В Красном Коне Половинкин впервые увидел, как живая природа пожирает цивилизацию.
Чтобы выйти к первым рядам домов, пришлось продираться через заросли крапивы. Крапива была выше его ростом и напоминала тропические деревья. Первый ожог пришелся одновременно на лицо и руки. Джон ринулся сквозь заросли, надеясь выбраться из них как можно скорее, но споткнулся обо что-то железное, с рваными острыми краями, распорол джинсы и почувствовал, как по ноге заструилась горячая кровь. Он выругался по-американски очень громко и дальнейший путь проделывал осторожнее. Препятствия были на каждом шагу: полуистлевшие скаты от машин, остатки грубой деревянной мебели, мотки стальной проволоки, словно специально подброшенной для того, чтобы случайный человек натыкался на ее острые и ржавые вздернутые концы.
Наконец крапива закончилась. Джон освобожденно рванулся и ухнул по колено в придорожную канаву, как ртутью, наполненную жидкой грязью.
– Черт!
Выбравшись на дорогу, он оглядел себя. За несколько минут он превратился в жалкого оборванца. К тому же рана на ноге наверняка была заражена. Джон достал из спортивной сумки походную аптечку и фляжку с виски, которые вез из Америки для непредвиденных случаев, наскоро обработал рану и обмотал ее бинтом. Затем огляделся.
Пейзаж был самый омерзительный. За разбитой тракторами дорогой возвышались заросли крапивы и лопуха, в которых утопали скособоченные штакетники и полуразрушенные дома с выбитыми окнами и дырявыми кровлями. Вместо крыш чернели обглоданные ребра стропил. Ветер завывал в настежь раскрытых дверях. Впрочем, пройдя по улице, Джон обнаружил несколько неплохо сохранившихся домов с обкошенной вокруг них травой. Они жутковато блестели целыми стеклами в лучах заходящего солнца и совсем не располагали к тому, чтобы подойти и постучаться на ночлег. Почему-то было ясно, что ни одной живой души в этих домах нет. Они просто законсервированы, а крапива обкошена для того, чтобы нежданный гость не отважился бы попользоваться домом, решив, что он ничейный.

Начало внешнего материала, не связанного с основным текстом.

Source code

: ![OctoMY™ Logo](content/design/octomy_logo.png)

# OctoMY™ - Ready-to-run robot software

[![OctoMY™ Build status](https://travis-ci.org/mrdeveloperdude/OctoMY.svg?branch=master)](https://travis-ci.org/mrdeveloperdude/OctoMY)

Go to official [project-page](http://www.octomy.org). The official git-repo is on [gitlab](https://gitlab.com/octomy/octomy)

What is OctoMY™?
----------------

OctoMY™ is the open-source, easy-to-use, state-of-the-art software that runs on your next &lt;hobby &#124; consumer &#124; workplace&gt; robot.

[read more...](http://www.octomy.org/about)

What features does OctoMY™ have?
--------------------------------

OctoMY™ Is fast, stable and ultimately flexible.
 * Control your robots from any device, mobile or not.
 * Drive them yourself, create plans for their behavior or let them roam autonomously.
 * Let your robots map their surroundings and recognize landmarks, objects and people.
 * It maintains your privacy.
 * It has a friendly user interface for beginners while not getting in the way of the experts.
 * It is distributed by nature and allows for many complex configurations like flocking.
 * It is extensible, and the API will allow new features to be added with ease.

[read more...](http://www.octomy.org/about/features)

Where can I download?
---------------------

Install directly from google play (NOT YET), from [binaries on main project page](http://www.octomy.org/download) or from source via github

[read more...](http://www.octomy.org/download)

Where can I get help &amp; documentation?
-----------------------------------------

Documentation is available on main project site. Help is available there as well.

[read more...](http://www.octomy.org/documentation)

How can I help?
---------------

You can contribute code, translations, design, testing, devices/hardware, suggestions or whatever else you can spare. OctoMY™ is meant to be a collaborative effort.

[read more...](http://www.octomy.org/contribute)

Деревня была мертва. Природа набросилась на нее с жадностью трупоеда. Сначала пожрала самые нежные и сладкие кусочки – тонкие жердины штакетников, источенные древесным жуком. Потом не побрезговала пищей погрубее – глиняной штукатуркой стен из красного кирпича, кривыми оконными рамами, продавленными дверными косяками. И наконец эта обжора приступила к самой невкусной трапезе – к кирпичным стенам.

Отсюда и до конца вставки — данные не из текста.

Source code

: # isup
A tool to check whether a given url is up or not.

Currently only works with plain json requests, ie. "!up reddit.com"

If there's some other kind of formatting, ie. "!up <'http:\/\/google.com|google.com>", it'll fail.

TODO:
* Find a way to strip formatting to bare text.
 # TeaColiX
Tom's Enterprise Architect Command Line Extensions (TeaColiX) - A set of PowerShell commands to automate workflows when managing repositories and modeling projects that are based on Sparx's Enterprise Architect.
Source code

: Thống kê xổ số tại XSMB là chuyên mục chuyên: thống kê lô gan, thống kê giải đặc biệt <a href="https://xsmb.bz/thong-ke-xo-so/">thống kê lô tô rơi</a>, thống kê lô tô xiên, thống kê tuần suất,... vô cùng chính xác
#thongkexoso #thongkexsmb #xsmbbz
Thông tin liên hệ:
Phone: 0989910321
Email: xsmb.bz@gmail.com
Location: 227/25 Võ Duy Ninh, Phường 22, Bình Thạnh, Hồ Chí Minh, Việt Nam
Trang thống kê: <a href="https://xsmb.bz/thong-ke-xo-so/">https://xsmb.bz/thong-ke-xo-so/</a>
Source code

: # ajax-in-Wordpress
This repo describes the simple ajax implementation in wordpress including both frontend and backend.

«И это – Россия?!» – тоскливо думал Джон, бредя по центральной улице. Тот самый волшебный рай, о котором с ностальгией вспоминали русские эмигранты? Нет, эта страна не имеет права на жизнь!
– Что-то потерял, мало́й? – услышал он сиплый мужской голос.
Посреди дороги, в колее, раскорячив короткие ноги в кирзовых сапогах, стоял низкорослый мужичок в рваной телогрейке. На его землистом, сильно обветренном лице поразительно светились красивые голубые глаза.
– Фазенду подыскиваешь?
Джон промолчал.
– Правильно! – по-своему расценил его молчание незнакомец. – Без фазенды ныне не проживешь. Слыхал, что в Москве творится?
– Какая фазенда? – не понял Джон.
– Бабы наши совсем умом тронулись от бразильских фильмов. Бросают коров недоенных, мужиков некормленых и бегут к телевизору. Ах, моя Мануэла! О, мой Родригес! Так что избы мы называем фазендами.
Большие глаза незнакомца приветливо глядели на чужака, рот был растянут в добродушной улыбке, но на всем лице лежала печать каждодневной усталости трудового человека, у которого уже нет сил на злость и подозрительность. Он рад любой встрече, потому что она вносит в его жизнь хоть какое-то разнообразие.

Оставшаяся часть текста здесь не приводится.